### DATA FOR THE TASK
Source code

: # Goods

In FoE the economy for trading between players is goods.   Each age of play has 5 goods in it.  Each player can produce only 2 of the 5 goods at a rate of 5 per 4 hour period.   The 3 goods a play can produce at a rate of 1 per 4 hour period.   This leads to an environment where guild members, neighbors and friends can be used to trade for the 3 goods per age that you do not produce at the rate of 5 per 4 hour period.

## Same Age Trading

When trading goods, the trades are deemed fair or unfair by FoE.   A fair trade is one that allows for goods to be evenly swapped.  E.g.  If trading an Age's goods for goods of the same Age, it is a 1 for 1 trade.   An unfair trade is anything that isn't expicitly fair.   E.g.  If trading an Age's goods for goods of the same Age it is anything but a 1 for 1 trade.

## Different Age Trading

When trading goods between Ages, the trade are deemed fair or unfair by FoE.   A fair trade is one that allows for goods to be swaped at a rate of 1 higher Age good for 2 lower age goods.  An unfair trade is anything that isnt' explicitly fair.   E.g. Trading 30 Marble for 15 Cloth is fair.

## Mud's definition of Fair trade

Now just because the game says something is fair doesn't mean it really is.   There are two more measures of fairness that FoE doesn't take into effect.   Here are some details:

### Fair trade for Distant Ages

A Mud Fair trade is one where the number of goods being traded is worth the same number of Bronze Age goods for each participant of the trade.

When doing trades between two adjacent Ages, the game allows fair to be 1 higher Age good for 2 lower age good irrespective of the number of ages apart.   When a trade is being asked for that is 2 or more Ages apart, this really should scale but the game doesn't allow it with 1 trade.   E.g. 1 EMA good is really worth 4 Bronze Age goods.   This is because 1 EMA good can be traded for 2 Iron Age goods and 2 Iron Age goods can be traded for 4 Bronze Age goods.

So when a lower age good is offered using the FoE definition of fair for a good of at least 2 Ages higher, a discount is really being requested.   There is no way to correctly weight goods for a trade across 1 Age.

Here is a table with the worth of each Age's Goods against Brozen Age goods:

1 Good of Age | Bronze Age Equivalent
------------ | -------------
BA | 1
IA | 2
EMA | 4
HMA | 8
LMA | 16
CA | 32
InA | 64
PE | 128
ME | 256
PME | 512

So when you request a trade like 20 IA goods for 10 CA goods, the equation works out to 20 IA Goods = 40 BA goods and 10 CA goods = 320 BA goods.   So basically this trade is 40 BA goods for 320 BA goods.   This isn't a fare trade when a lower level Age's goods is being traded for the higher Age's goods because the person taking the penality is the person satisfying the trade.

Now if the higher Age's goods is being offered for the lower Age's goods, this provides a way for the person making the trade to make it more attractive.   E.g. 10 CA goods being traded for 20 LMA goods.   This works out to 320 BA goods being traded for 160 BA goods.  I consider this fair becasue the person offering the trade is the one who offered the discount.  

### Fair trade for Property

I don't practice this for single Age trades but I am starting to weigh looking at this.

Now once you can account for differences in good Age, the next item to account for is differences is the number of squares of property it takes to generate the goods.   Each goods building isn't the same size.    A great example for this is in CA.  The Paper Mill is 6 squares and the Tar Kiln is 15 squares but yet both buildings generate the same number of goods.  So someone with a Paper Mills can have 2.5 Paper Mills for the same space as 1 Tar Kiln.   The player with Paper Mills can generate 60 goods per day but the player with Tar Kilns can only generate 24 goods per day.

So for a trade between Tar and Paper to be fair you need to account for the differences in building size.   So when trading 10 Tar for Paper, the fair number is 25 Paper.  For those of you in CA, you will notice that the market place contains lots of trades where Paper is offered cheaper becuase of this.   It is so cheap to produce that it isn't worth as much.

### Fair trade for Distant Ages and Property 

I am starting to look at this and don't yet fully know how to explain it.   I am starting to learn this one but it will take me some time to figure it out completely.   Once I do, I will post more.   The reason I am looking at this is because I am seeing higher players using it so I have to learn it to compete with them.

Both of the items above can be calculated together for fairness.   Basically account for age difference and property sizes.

### EXERCISE BRIEF
Among the records above, find each line holding the string "Distant" and pull it out.

### EXERCISE ANSWER
### Fair trade for Distant Ages
### Fair trade for Distant Ages and Property 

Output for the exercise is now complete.